* **Work to complete**
Please restate the material below word for word, from the first line through the one that contains "- Added Pirates HP Marker (thanks @Liir)", inclusive.

* **Listed records**
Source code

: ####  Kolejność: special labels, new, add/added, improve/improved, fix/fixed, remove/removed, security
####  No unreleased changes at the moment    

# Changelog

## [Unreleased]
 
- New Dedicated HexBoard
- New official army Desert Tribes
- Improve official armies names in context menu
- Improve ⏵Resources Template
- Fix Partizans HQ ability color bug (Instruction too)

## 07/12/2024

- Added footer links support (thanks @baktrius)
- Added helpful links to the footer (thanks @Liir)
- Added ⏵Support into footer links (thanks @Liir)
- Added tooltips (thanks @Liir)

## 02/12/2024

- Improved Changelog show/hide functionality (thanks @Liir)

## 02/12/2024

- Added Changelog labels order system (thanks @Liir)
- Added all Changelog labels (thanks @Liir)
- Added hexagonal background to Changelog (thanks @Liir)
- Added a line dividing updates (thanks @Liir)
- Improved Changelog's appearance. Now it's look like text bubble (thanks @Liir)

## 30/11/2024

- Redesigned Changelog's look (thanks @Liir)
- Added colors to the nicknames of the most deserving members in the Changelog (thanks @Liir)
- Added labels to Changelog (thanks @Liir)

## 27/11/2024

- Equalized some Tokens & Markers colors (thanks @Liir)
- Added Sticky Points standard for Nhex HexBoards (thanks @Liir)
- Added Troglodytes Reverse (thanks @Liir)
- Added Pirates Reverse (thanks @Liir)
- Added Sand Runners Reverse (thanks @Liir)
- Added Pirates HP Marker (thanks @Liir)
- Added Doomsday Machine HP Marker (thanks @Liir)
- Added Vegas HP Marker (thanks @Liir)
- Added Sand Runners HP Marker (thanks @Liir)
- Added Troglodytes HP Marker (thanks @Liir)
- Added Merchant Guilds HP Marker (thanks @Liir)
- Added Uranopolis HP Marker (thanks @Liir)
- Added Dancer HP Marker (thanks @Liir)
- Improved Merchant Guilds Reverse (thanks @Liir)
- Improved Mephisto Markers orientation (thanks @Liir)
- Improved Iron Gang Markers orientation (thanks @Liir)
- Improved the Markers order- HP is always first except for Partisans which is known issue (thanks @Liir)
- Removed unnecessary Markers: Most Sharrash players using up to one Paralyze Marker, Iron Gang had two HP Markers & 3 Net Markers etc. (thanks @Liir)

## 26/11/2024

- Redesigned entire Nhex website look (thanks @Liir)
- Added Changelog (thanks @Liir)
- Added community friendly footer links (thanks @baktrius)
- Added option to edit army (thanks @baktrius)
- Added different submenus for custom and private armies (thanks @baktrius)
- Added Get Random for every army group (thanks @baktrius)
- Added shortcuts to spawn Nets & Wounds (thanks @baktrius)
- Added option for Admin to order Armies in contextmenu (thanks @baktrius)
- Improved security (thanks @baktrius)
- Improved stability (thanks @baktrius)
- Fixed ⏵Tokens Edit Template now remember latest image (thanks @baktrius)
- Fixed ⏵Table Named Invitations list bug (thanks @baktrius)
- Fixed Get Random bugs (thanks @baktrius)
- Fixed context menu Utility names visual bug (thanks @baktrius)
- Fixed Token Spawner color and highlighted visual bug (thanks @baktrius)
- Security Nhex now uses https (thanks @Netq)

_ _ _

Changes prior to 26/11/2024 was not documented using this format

* **Result for this exercise**
Source code

: ####  Kolejność: special labels, new, add/added, improve/improved, fix/fixed, remove/removed, security
####  No unreleased changes at the moment    

# Changelog

## [Unreleased]
 
- New Dedicated HexBoard
- New official army Desert Tribes
- Improve official armies names in context menu
- Improve ⏵Resources Template
- Fix Partizans HQ ability color bug (Instruction too)

## 07/12/2024

- Added footer links support (thanks @baktrius)
- Added helpful links to the footer (thanks @Liir)
- Added ⏵Support into footer links (thanks @Liir)
- Added tooltips (thanks @Liir)

## 02/12/2024

- Improved Changelog show/hide functionality (thanks @Liir)

## 02/12/2024

- Added Changelog labels order system (thanks @Liir)
- Added all Changelog labels (thanks @Liir)
- Added hexagonal background to Changelog (thanks @Liir)
- Added a line dividing updates (thanks @Liir)
- Improved Changelog's appearance. Now it's look like text bubble (thanks @Liir)

## 30/11/2024

- Redesigned Changelog's look (thanks @Liir)
- Added colors to the nicknames of the most deserving members in the Changelog (thanks @Liir)
- Added labels to Changelog (thanks @Liir)

## 27/11/2024

- Equalized some Tokens & Markers colors (thanks @Liir)
- Added Sticky Points standard for Nhex HexBoards (thanks @Liir)
- Added Troglodytes Reverse (thanks @Liir)
- Added Pirates Reverse (thanks @Liir)
- Added Sand Runners Reverse (thanks @Liir)
- Added Pirates HP Marker (thanks @Liir)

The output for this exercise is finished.